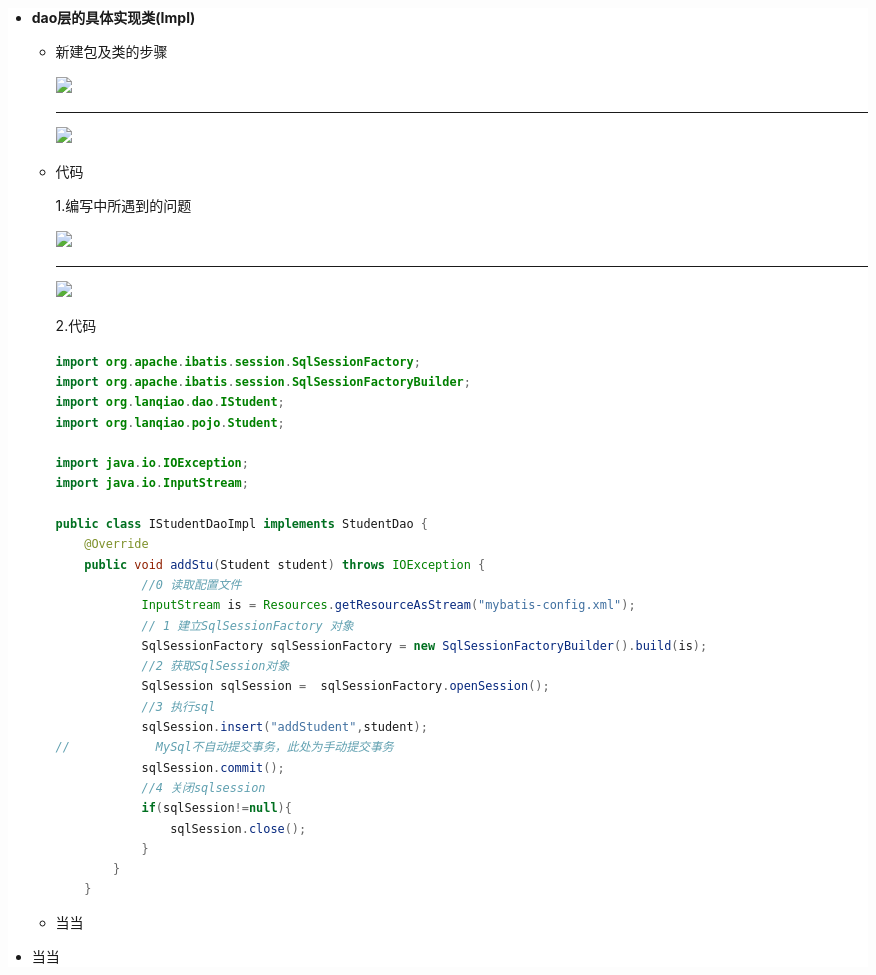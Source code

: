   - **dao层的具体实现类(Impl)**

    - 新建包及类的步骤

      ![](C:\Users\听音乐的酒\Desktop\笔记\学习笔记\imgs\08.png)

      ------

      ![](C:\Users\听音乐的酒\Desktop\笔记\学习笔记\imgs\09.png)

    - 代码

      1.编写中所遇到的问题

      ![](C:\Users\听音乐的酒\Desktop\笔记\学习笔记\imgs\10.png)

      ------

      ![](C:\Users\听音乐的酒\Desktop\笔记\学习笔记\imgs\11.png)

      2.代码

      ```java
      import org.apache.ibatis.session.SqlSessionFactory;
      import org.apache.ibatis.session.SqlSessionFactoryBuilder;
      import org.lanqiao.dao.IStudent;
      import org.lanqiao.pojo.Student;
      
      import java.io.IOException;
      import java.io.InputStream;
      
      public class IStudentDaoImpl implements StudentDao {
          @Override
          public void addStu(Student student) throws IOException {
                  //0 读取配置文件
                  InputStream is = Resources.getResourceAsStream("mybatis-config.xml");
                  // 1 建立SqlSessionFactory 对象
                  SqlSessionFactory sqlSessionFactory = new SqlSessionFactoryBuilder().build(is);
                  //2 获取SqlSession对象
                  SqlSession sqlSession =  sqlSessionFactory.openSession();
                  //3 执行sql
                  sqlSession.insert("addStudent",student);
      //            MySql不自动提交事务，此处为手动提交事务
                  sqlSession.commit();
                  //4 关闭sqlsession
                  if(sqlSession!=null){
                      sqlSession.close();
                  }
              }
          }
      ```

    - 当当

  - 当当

......

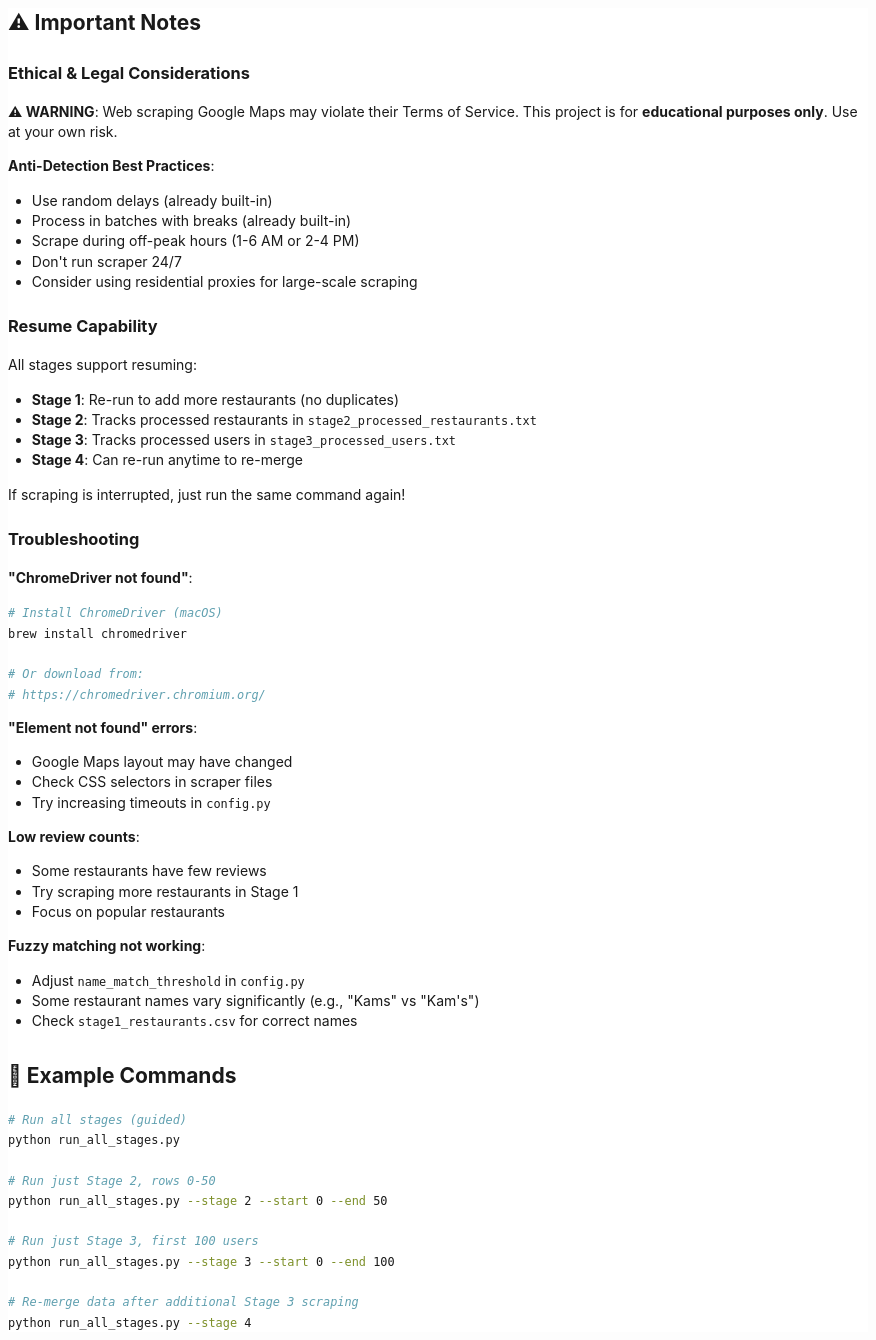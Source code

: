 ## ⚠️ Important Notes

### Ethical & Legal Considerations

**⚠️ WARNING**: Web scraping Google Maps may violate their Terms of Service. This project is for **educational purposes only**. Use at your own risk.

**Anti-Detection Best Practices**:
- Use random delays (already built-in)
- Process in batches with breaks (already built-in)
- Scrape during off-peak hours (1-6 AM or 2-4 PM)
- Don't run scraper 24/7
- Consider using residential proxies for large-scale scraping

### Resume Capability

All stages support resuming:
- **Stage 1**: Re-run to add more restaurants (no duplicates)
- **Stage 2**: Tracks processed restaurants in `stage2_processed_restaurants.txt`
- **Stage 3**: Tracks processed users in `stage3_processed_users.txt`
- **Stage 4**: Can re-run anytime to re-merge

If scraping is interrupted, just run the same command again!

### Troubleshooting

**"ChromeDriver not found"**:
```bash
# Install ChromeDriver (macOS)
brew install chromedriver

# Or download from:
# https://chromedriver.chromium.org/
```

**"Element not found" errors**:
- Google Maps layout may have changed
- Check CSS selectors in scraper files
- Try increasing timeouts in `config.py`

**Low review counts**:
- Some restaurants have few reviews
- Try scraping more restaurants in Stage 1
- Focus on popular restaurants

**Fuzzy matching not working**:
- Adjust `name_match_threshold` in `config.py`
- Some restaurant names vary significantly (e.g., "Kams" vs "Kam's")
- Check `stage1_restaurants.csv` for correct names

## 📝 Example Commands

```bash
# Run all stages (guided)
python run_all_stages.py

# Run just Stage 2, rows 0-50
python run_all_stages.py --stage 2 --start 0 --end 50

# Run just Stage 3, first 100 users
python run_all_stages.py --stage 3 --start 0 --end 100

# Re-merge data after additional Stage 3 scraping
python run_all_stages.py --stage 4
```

......

→ **REQUIRED WORK**: Using the material above, please count the lines in which the word "Google" occurs and give the number with nothing added.

→ **COMPLETED EXERCISE**: 2